Background: The literature has indicated that there is no “analytically significant” method ever developed by the chemists across the globe for the simultaneous determination of esomeprazole (ESO) and domperidone (DOM) in a capsule formulation. Hence, there is a need for the development of novel, simple, sensitive, rapid, accurate and reproducible analytical methods for the routine estimation of ESO and DOM in capsule dosage form. Material and Methods: The present novel developed analytical method utilizing the phosphate buffer (pH 8.5): acetonitrile (50:50) on a Lichrospher® 100 C18 column by using a flow rate of 1 mL/min where an excellent resolution with sharp peaks of ESO and DOM present in capsule formulation. Results: The retention peaks were observed at 4.386 min and 7.688 min, respectively. The analytical method was validated in accordance with the ICH guidelines Q2A and Q2B where desired linearity, accuracy, precision, and robustness were observed.
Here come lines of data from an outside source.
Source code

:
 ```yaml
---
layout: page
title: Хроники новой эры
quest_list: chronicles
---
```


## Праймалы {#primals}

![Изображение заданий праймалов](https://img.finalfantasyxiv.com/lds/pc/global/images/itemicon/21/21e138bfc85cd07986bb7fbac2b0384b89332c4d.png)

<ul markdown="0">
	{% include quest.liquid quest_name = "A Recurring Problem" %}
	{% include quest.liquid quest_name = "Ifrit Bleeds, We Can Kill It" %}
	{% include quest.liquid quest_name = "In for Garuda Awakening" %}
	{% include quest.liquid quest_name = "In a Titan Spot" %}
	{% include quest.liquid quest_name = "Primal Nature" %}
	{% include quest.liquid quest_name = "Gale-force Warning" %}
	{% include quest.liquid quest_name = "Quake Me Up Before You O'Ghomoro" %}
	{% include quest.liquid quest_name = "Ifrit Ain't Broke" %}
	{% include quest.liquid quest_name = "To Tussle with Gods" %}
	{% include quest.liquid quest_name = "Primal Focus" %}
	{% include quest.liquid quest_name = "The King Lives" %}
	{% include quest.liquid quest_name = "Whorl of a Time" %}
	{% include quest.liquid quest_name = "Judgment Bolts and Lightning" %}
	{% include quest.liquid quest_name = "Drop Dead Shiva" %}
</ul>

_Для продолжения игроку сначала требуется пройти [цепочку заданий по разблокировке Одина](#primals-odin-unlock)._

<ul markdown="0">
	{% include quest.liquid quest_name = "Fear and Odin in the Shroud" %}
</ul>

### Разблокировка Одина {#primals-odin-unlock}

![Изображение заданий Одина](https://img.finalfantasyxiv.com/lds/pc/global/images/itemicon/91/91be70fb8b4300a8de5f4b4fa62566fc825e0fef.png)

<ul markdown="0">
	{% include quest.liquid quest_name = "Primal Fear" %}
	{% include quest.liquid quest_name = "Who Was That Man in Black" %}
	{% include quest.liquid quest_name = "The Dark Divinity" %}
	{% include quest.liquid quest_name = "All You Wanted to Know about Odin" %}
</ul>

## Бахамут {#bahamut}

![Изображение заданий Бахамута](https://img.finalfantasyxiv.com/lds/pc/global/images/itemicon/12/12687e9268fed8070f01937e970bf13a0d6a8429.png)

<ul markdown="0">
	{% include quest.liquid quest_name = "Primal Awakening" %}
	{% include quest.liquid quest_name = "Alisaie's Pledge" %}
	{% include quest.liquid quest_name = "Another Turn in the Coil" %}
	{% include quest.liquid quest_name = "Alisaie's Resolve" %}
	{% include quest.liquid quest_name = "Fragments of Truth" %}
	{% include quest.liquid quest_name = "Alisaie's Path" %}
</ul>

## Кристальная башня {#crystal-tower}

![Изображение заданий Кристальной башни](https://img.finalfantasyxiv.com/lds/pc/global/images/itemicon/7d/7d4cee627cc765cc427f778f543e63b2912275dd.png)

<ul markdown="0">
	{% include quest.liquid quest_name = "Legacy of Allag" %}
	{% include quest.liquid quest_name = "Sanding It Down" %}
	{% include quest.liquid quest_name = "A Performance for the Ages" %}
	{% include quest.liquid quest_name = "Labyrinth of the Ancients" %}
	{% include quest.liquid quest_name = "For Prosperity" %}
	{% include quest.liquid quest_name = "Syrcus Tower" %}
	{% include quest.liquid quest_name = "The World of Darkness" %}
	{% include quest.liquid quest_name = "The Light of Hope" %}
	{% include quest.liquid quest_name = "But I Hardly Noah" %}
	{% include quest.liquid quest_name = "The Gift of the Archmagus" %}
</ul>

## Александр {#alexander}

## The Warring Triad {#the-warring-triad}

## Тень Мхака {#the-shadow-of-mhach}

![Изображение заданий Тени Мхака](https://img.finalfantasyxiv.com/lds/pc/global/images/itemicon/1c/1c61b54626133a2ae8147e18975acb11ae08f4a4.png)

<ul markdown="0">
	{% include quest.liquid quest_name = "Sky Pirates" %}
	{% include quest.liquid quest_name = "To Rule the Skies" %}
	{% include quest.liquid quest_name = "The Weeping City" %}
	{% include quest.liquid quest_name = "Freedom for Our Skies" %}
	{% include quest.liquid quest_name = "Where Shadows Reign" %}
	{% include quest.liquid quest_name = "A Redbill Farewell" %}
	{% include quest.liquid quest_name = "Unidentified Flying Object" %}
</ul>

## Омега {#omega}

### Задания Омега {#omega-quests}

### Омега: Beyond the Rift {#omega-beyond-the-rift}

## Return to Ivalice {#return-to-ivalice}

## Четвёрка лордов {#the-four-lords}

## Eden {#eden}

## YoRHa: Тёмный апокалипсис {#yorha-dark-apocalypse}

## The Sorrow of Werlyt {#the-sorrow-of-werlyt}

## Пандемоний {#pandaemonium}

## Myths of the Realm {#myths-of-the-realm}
The system suitability parameters represented a very high reproducibility and better separation efficacy. In a modified stability study, the oxidative degradation was studied comprehensively where a mechanistic abstraction of the proton by the OH radical was predicted. Conclusion: The method can be conventionally used for quality control and routine analysis of drugs in pharmaceutical dosage forms in pharmaceutical industries and laboratories.